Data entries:
···
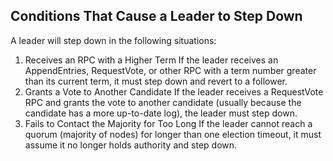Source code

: ## Conditions That Cause a Leader to Step Down

A leader will step down in the following situations:

1. Receives an RPC with a Higher Term
   If the leader receives an AppendEntries, RequestVote, or other RPC with a term number greater than its current term, it must step down and revert to a follower.
2. Grants a Vote to Another Candidate
   If the leader receives a RequestVote RPC and grants the vote to another candidate (usually because the candidate has a more up-to-date log), the leader must step down.
3. Fails to Contact the Majority for Too Long
   If the leader cannot reach a quorum (majority of nodes) for longer than one election timeout, it must assume it no longer holds authority and step down.
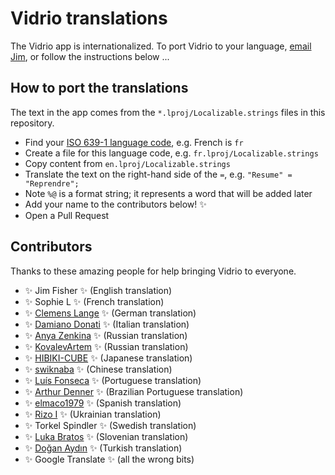 # Vidrio translations

The Vidrio app is internationalized.
To port Vidrio to your language,
[email Jim](mailto:jameshfisher@gmail.com),
or follow the instructions below ...

## How to port the translations

The text in the app comes from the `*.lproj/Localizable.strings` files in this repository.

* Find your [ISO 639-1 language code](https://en.wikipedia.org/wiki/List_of_ISO_639-1_codes), e.g. French is `fr`
* Create a file for this language code, e.g. `fr.lproj/Localizable.strings`
* Copy content from `en.lproj/Localizable.strings`
* Translate the text on the right-hand side of the `=`, e.g. `"Resume" = "Reprendre";`
* Note `%@` is a format string; it represents a word that will be added later
* Add your name to the contributors below! ✨
* Open a Pull Request

## Contributors

Thanks to these amazing people for help bringing Vidrio to everyone.

* ✨ Jim Fisher ✨ (English translation)
* ✨ Sophie L ✨ (French translation)
* ✨ [Clemens Lange](https://github.com/clelange) ✨ (German translation)
* ✨ [Damiano Donati](https://github.com/damdo) ✨ (Italian translation)
* ✨ [Anya Zenkina](https://github.com/annzenkina) ✨ (Russian translation)
* ✨ [KovalevArtem](https://github.com/KovalevArtem) ✨ (Russian translation)
* ✨ [HIBIKI-CUBE](https://github.com/HIBIKI-CUBE) ✨ (Japanese translation)
* ✨ [swiknaba](https://github.com/swiknaba) ✨ (Chinese translation)
* ✨ [Luís Fonseca](https://github.com/luismfonseca) ✨ (Portuguese translation)
* ✨ [Arthur Denner](https://github.com/arthurdenner) ✨ (Brazilian Portuguese translation)
* ✨ [elmaco1979](https://github.com/elmaco1979) ✨ (Spanish translation)
* ✨ [Rizo I](https://github.com/rizo) ✨ (Ukrainian translation)
* ✨ Torkel Spindler ✨ (Swedish translation)
* ✨ [Luka Bratos](https://github.com/lukabratos) ✨ (Slovenian translation)
* ✨ [Doğan Aydın](https://github.com/dgnydn) ✨ (Turkish translation)
* ✨ Google Translate ✨ (all the wrong bits)
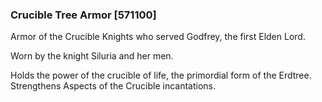 ### Crucible Tree Armor [571100]

Armor of the Crucible Knights who served Godfrey, the first Elden Lord.

Worn by the knight Siluria and her men.

Holds the power of the crucible of life, the primordial form of the Erdtree. Strengthens Aspects of the Crucible incantations.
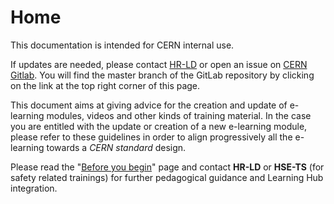 # Home

This documentation is intended for CERN internal use.

If updates are needed, please contact [HR-LD](https://hr.web.cern.ch/learning-development) or open an issue on [CERN Gitlab](https://gitlab.cern.ch/hr-dep-ld/hr-ld-e-learning-guidelines/-/issues). You will find the master branch of the GitLab repository by clicking on the link at the top right corner of this page.

This document aims at giving advice for the creation and update of e-learning modules, videos and other kinds of training material. In the case you are entitled with the update or creation of a new e-learning module, please refer to these guidelines in order to align progressively all the e-learning towards a *CERN standard* design.

Please read the "[Before you begin](./page2/begin.en.md)" page and contact **HR-LD** or **HSE-TS** (for safety related trainings) for further pedagogical guidance and Learning Hub integration.
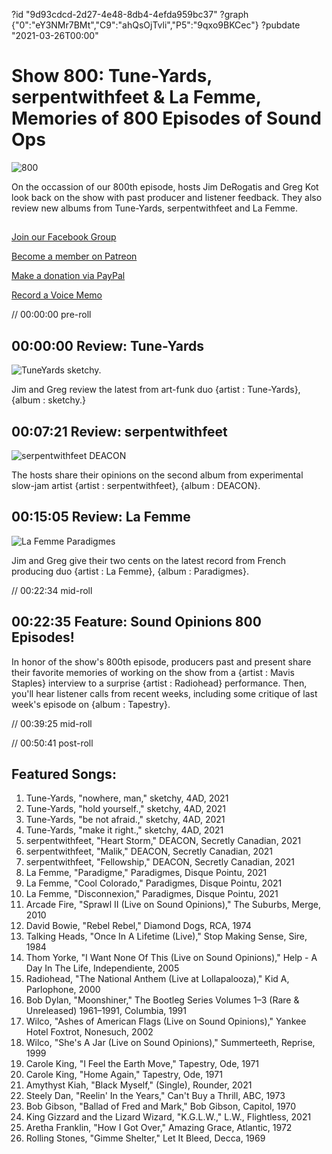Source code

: ?id "9d93cdcd-2d27-4e48-8db4-4efda959bc37"
?graph {"0":"eY3NMr7BMt","C9":"ahQsOjTvli","P5":"9qxo9BKCec"}
?pubdate "2021-03-26T00:00"
# Show 800: Tune-Yards, serpentwithfeet & La Femme, Memories of 800 Episodes of Sound Ops

![800](https://static.soundopinions.org/images/2021/soundopinions_800.png)

On the occassion of our 800th episode, hosts Jim DeRogatis and Greg Kot look back on the show with past producer and listener feedback. They also review new albums from Tune-Yards, serpentwithfeet and La Femme.



## 

[Join our Facebook Group](https://bit.ly/3rozD7u)

[Become a member on Patreon](https://www.patreon.com/soundopinions)

[Make a donation via PayPal](https://bit.ly/36zIhZK) 

[Record a Voice Memo](https://bit.ly/2PaahgL) 

// 00:00:00 pre-roll



## 00:00:00 Review: Tune-Yards

![TuneYards sketchy.](https://static.soundopinions.org/assets/800/012.jpg)

Jim and Greg review the latest from art-funk duo {artist : Tune-Yards}, {album : sketchy.}



## 00:07:21 Review: serpentwithfeet

![serpentwithfeet DEACON](https://static.soundopinions.org/assets/800/C912.jpg)

The hosts share their opinions on the second album from experimental slow-jam artist {artist : serpentwithfeet}, {album : DEACON}.



## 00:15:05 Review: La Femme

![La Femme Paradigmes](https://static.soundopinions.org/assets/800/P56.jpg)

Jim and Greg give their two cents on the latest record from French producing duo {artist : La Femme}, {album : Paradigmes}.

// 00:22:34 mid-roll



## 00:22:35 Feature: Sound Opinions 800 Episodes!

In honor of the show's 800th episode, producers past and present share their favorite memories of working on the show from a {artist : Mavis Staples} interview to a surprise {artist : Radiohead} performance. Then, you'll hear listener calls from recent weeks, including some critique of last week's episode on {album : Tapestry}.

// 00:39:25 mid-roll

// 00:50:41 post-roll



## Featured Songs:

1. Tune-Yards, "nowhere, man," sketchy, 4AD, 2021
2. Tune-Yards, "hold yourself.," sketchy, 4AD, 2021
3. Tune-Yards, "be not afraid.," sketchy, 4AD, 2021
4. Tune-Yards, "make it right.," sketchy, 4AD, 2021
5. serpentwithfeet, "Heart Storm," DEACON, Secretly Canadian, 2021
6. serpentwithfeet, "Malik," DEACON, Secretly Canadian, 2021
7. serpentwithfeet, "Fellowship," DEACON, Secretly Canadian, 2021
8. La Femme, "Paradigme," Paradigmes, Disque Pointu, 2021
9. La Femme, "Cool Colorado," Paradigmes, Disque Pointu, 2021
10. La Femme, "Disconnexion," Paradigmes, Disque Pointu, 2021
11. Arcade Fire, "Sprawl II (Live on Sound Opinions)," The Suburbs, Merge, 2010
12. David Bowie, "Rebel Rebel," Diamond Dogs, RCA, 1974
13. Talking Heads, "Once In A Lifetime (Live)," Stop Making Sense, Sire, 1984
14. Thom Yorke, "I Want None Of This (Live on Sound Opinions)," Help - A Day In The Life, Independiente, 2005
15. Radiohead, "The National Anthem (Live at Lollapalooza)," Kid A, Parlophone, 2000
16. Bob Dylan, "Moonshiner," The Bootleg Series Volumes 1–3 (Rare & Unreleased) 1961–1991, Columbia, 1991
17. Wilco, "Ashes of American Flags (Live on Sound Opinions)," Yankee Hotel Foxtrot, Nonesuch, 2002
18. Wilco, "She's A Jar (Live on Sound Opinions)," Summerteeth, Reprise, 1999
19. Carole King, "I Feel the Earth Move," Tapestry, Ode, 1971
20. Carole King, "Home Again," Tapestry, Ode, 1971
21. Amythyst Kiah, "Black Myself," (Single), Rounder, 2021
22. Steely Dan, "Reelin' In the Years," Can't Buy a Thrill, ABC, 1973
23. Bob Gibson, "Ballad of Fred and Mark," Bob Gibson, Capitol, 1970
24. King Gizzard and the Lizard Wizard, "K.G.L.W.," L.W., Flightless, 2021
25. Aretha Franklin, "How I Got Over," Amazing Grace, Atlantic, 1972
26. Rolling Stones, "Gimme Shelter," Let It Bleed, Decca, 1969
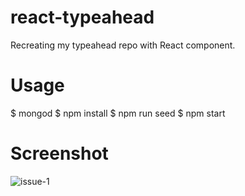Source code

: # react-typeahead
Recreating my typeahead repo with React component.

# Usage
$ mongod $ npm install $ npm run seed $ npm start

# Screenshot
![issue-1](https://user-images.githubusercontent.com/31448950/32200457-ef5d2058-bd8e-11e7-9e71-b7b00a11a196.gif)
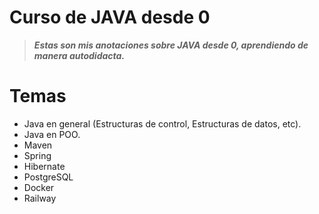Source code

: # Curso de JAVA desde 0

> ***Estas son mis anotaciones sobre JAVA desde 0, aprendiendo de manera autodidacta.***


# Temas

 - Java en general (Estructuras de control, Estructuras de datos, etc).
 - Java en POO.
 - Maven
 - Spring
 - Hibernate
 - PostgreSQL
 - Docker
 - Railway
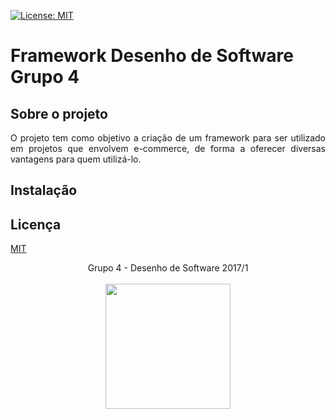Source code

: <a href="https://opensource.org/licenses/MIT"><img src="https://img.shields.io/badge/License-MIT-yellow.svg" alt="License: MIT"></a>

# Framework Desenho de Software Grupo 4


## Sobre o projeto

<p align="justify">O projeto tem como objetivo a criação de um framework para ser utilizado em projetos que envolvem e-commerce, de forma a oferecer diversas vantagens para quem utilizá-lo.

## Instalação

## Licença
[MIT](https://opensource.org/licenses/MIT)

<p align="center">Grupo 4 - Desenho de Software 2017/1<br /><br />
<a href="https://fga.unb.br" target="_blank"><img width="200"src="https://4.bp.blogspot.com/-0aa6fAFnSnA/VzICtBQgciI/AAAAAAAARn4/SxVsQPFNeE0fxkCPVgMWbhd5qIEAYCMbwCLcB/s1600/unb-gama.png"></a>
</p>
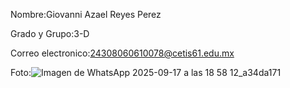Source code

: Nombre:Giovanni Azael Reyes Perez

Grado y Grupo:3-D

Correo electronico:24308060610078@cetis61.edu.mx

Foto:![Imagen de WhatsApp 2025-09-17 a las 18 58 12_a34da171](https://github.com/user-attachments/assets/00d7d8be-4aef-4029-a48c-5b1eaad8ab24)
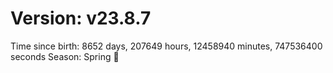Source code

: # Version: v23.8.7
Time since birth: 8652 days, 207649 hours, 12458940 minutes, 747536400 seconds
Season: Spring 🌸
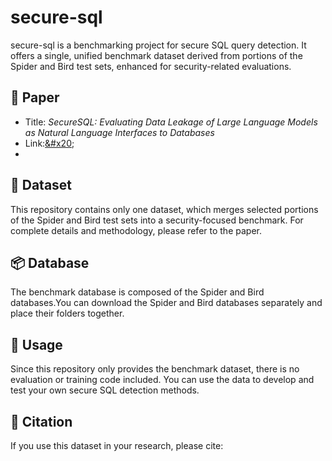 # secure-sql

secure-sql is a benchmarking project for secure SQL query detection. It offers a single, unified benchmark dataset derived from portions of the Spider and Bird test sets, enhanced for security-related evaluations.

## 📄 Paper

* Title: *SecureSQL: Evaluating Data Leakage of Large Language Models as  Natural Language Interfaces to Databases*
* Link:[&#x20](https://aclanthology.org/2024.findings-emnlp.346/);
* 
## 📁 Dataset

This repository contains only one dataset, which merges selected portions of the Spider and Bird test sets into a security-focused benchmark. 
For complete details and methodology, please refer to the paper.

## 📦 Database

The benchmark database is composed of the Spider and Bird databases.You can download the Spider and Bird databases separately and place their folders together.


## 🚀 Usage

Since this repository only provides the benchmark dataset, there is no evaluation or training code included. You can use the data to develop and test your own secure SQL detection methods.

## 🧾 Citation

If you use this dataset in your research, please cite:


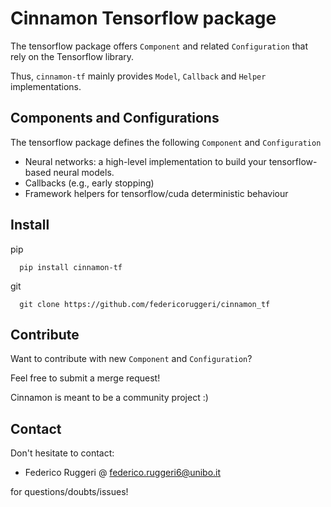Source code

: # Cinnamon Tensorflow package

The tensorflow package offers ``Component`` and related ``Configuration`` that rely on the Tensorflow library.

Thus, ``cinnamon-tf`` mainly provides ``Model``, ``Callback`` and ``Helper`` implementations.

## Components and Configurations

The tensorflow package defines the following ``Component`` and ``Configuration``

- Neural networks: a high-level implementation to build your tensorflow-based neural models.
- Callbacks (e.g., early stopping)
- Framework helpers for tensorflow/cuda deterministic behaviour

## Install

pip

      pip install cinnamon-tf

git

      git clone https://github.com/federicoruggeri/cinnamon_tf

## Contribute

Want to contribute with new ``Component`` and ``Configuration``?

Feel free to submit a merge request! 

Cinnamon is meant to be a community project :)

## Contact

Don't hesitate to contact:
- Federico Ruggeri @ [federico.ruggeri6@unibo.it](mailto:federico.ruggeri6@unibo.it)

for questions/doubts/issues!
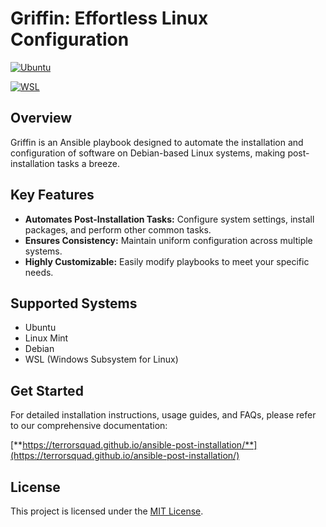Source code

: # Griffin: Effortless Linux Configuration

[![Ubuntu](https://github.com/TerrorSquad/ansible-post-installation/actions/workflows/ubuntu.yml/badge.svg)](https://github.com/TerrorSquad/ansible-post-installation/actions/workflows/ubuntu.yml)

[![WSL](https://github.com/TerrorSquad/ansible-post-installation/actions/workflows/wsl.yml/badge.svg)](https://github.com/TerrorSquad/ansible-post-installation/actions/workflows/wsl.yml)

## Overview

Griffin is an Ansible playbook designed to automate the installation and configuration of software on Debian-based Linux systems, making post-installation tasks a breeze.

## Key Features

* **Automates Post-Installation Tasks:** Configure system settings, install packages, and perform other common tasks.
* **Ensures Consistency:** Maintain uniform configuration across multiple systems.
* **Highly Customizable:** Easily modify playbooks to meet your specific needs.

## Supported Systems

* Ubuntu
* Linux Mint
* Debian
* WSL (Windows Subsystem for Linux)

## Get Started

For detailed installation instructions, usage guides, and FAQs, please refer to our comprehensive documentation:

[**https://terrorsquad.github.io/ansible-post-installation/**](https://terrorsquad.github.io/ansible-post-installation/)

## License

This project is licensed under the [MIT License](LICENSE.md).
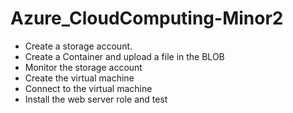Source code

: # Azure_CloudComputing-Minor2
- Create a storage account.
- Create a Container and upload a file in the BLOB
- Monitor the storage account
- Create the virtual machine
- Connect to the virtual machine
- Install the web server role and test

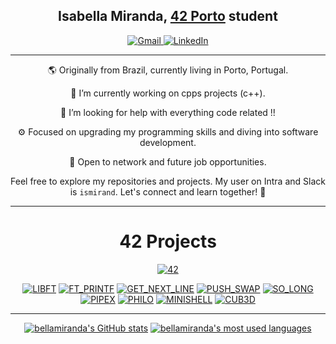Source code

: <h2 align="center"><strong>Isabella Miranda</strong>, <a href="https://www.42porto.com/">42 Porto</a> student </h2>


<!-- 
LINKS AND BANNERS FOR EMAIL LINKED IN ETC centered using markdown
-->

<div align="center">
  <a href="mailto:isabellamcl@hotmail.com">
    <img src="https://img.shields.io/badge/-Gmail-%23333?style=for-the-badge&logo=gmail&logoColor=white" target="_blank" alt="Gmail">
  </a>
  <a href="LINKED IN AQUI HTTPS" target="_blank">
    <img src="https://img.shields.io/badge/-LinkedIn-%230077B5?style=for-the-badge&logo=linkedin&logoColor=white" target="_blank" alt="LinkedIn">
  </a>

<!--
<p align="center">⬆️   Contact me here   ⬆️</p>
-->
--------------------------------------------------------------------------------------------------

<p align="center">🌎 Originally from Brazil, currently living in Porto, Portugal.</p>
<p align="center">🔭 I’m currently working on cpps projects (c++).</p>
<p align="center">🤔 I’m looking for help with everything code related !!</p>
<p align="center">⚙️ Focused on upgrading my programming skills and diving into software development.</p>
<p align="center">💬 Open to network and future job opportunities.</p>

Feel free to explore my repositories and projects. My user on Intra and Slack is <code>ismirand</code>. Let's connect and learn together! 🚀
<!-- Usefull links for me and you.
LINKED IN !   
HERE     https://dev.to/arnabdeypolimi/some-useful-resources-for-github-readme-122c
         https://codemaker2016.medium.com/tips-and-tricks-to-create-an-awesome-github-profile-readme-ce3825a355c7
-->
--------------------------------------------------------------------------------------------------
# 42 Projects

<p align="center">
    <a href='https://profile.intra.42.fr/users/ismirand' target="_blank"><img alt='42' src='https://img.shields.io/badge/Porto-100000?style=flat-square&logo=42&logoColor=white&labelColor=000000&color=000000'/>
  </a>
  </p>

[![LIBFT](https://github.com/marcelofassbinder/42_project_badges/blob/main/badges/libftn.png)](https://github.com/bellamiranda/libft) [![FT_PRINTF](https://github.com/marcelofassbinder/42_project_badges/blob/main/badges/ft_printfn.png)](https://github.com/bellamiranda/ft_printf)  [![GET_NEXT_LINE](https://github.com/marcelofassbinder/42_project_badges/blob/main/badges/get_next_linen.png)](https://github.com/bellamiranda/get_next_line) [![PUSH_SWAP](https://github.com/marcelofassbinder/42_project_badges/blob/main/badges/push_swapn.png)](https://github.com/bellamiranda/push_swap) [![SO_LONG](https://github.com/marcelofassbinder/42_project_badges/blob/main/badges/so_longn.png)](https://github.com/bellamiranda/so_long) [![PIPEX](https://github.com/marcelofassbinder/42_project_badges/blob/main/badges/pipexn.png)](https://github.com/bellamiranda/minitalk) [![PHILO](https://github.com/marcelofassbinder/42_project_badges/blob/main/badges/philosophersn.png)](https://github.com/bellamiranda/philosophers) [![MINISHELL](https://github.com/marcelofassbinder/42_project_badges/blob/main/badges/minishelln.png)](https://github.com/bellamiranda/42_minishell) [![CUB3D](https://github.com/marcelofassbinder/42_project_badges/blob/main/badges/cub3dn.png)](https://github.com/bellamiranda/42_CUB3D) 

--------------------------------------------------------------------------------------------------

<div align="center">

[![bellamiranda's GitHub stats](https://github-readme-stats.vercel.app/api?username=bellamiranda&count_private=true&include_all_commits=true&show_icons=true&hide=issues&hide_border=true&bg_color=00000000&theme=dark)](https://github.com/bellamiranda?tab=repositories) [![bellamiranda's most used languages](https://github-readme-stats.vercel.app/api/top-langs/?username=bellamiranda&layout=compact&hide_border=true&bg_color=00000000&theme=dark)](https://github.com/bellamiranda?tab=repositories)

</div>

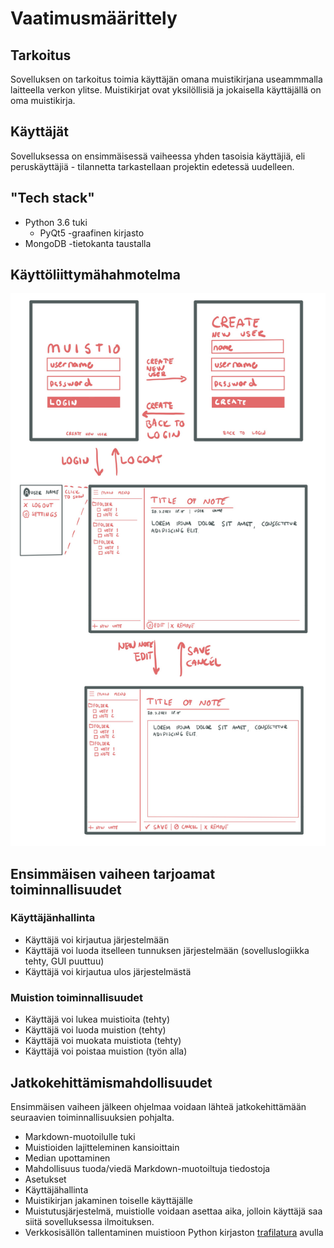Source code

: # Vaatimusmäärittely

## Tarkoitus

Sovelluksen on tarkoitus toimia käyttäjän omana muistikirjana useammmalla laitteella verkon ylitse. Muistikirjat ovat yksilöllisiä ja jokaisella käyttäjällä on oma muistikirja.

## Käyttäjät

Sovelluksessa on ensimmäisessä vaiheessa yhden tasoisia käyttäjiä, eli peruskäyttäjiä - tilannetta tarkastellaan projektin edetessä uudelleen.

## "Tech stack"

- Python 3.6 tuki
  - PyQt5 -graafinen kirjasto
- MongoDB -tietokanta taustalla

## Käyttöliittymähahmotelma

![](./kuvat/interface.png)

## Ensimmäisen vaiheen tarjoamat toiminnallisuudet

### Käyttäjänhallinta

- Käyttäjä voi kirjautua järjestelmään
- Käyttäjä voi luoda itselleen tunnuksen järjestelmään (sovelluslogiikka tehty, GUI puuttuu)
- Käyttäjä voi kirjautua ulos järjestelmästä

### Muistion toiminnallisuudet

- Käyttäjä voi lukea muistioita (tehty)
- Käyttäjä voi luoda muistion (tehty)
- Käyttäjä voi muokata muistiota (tehty)
- Käyttäjä voi poistaa muistion (työn alla)

## Jatkokehittämismahdollisuudet

Ensimmäisen vaiheen jälkeen ohjelmaa voidaan lähteä jatkokehittämään seuraavien toiminnallisuuksien pohjalta.

- Markdown-muotoilulle tuki
- Muistioiden lajitteleminen kansioittain
- Median upottaminen
- Mahdollisuus tuoda/viedä Markdown-muotoiltuja tiedostoja
- Asetukset
- Käyttäjähallinta
- Muistikirjan jakaminen toiselle käyttäjälle
- Muistutusjärjestelmä, muistiolle voidaan asettaa aika, jolloin käyttäjä saa siitä sovelluksessa ilmoituksen.
- Verkkosisällön tallentaminen muistioon Python kirjaston [trafilatura](https://trafilatura.readthedocs.io/en/latest/) avulla

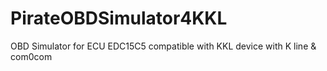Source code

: # PirateOBDSimulator4KKL
OBD Simulator for ECU EDC15C5 compatible with KKL device with K line &amp; com0com
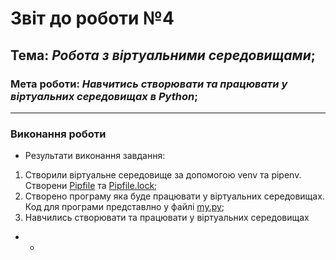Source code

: # Звіт до роботи №4
## Тема: _Робота з віртуальними середовищами_;
### Мета роботи: _Навчитись створювати та працювати у віртуальних середовищах в Python_;
---
### Виконання роботи
- Результати виконання завдання:
1. Створили віртуальне середовище за допомогою venv та pipenv. Створени [Pipfile](./Pipfile) та [Pipfile.lock](./Pipfile.lock);
2. Створено програму яка буде працювати у віртуальних середовищах. Код для програми представлно у файлі [my.py](./my.py);
3. Навчились створювати та працювати у віртуальних середовищах






-
    -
···
Write out exactly and only the lines that run from the start of the data above through the line containing "2. Grants a Vote to Another Candidate", leaving the pictures out.

Source code

: ## Conditions That Cause a Leader to Step Down

A leader will step down in the following situations:

1. Receives an RPC with a Higher Term
   If the leader receives an AppendEntries, RequestVote, or other RPC with a term number greater than its current term, it must step down and revert to a follower.
2. Grants a Vote to Another Candidate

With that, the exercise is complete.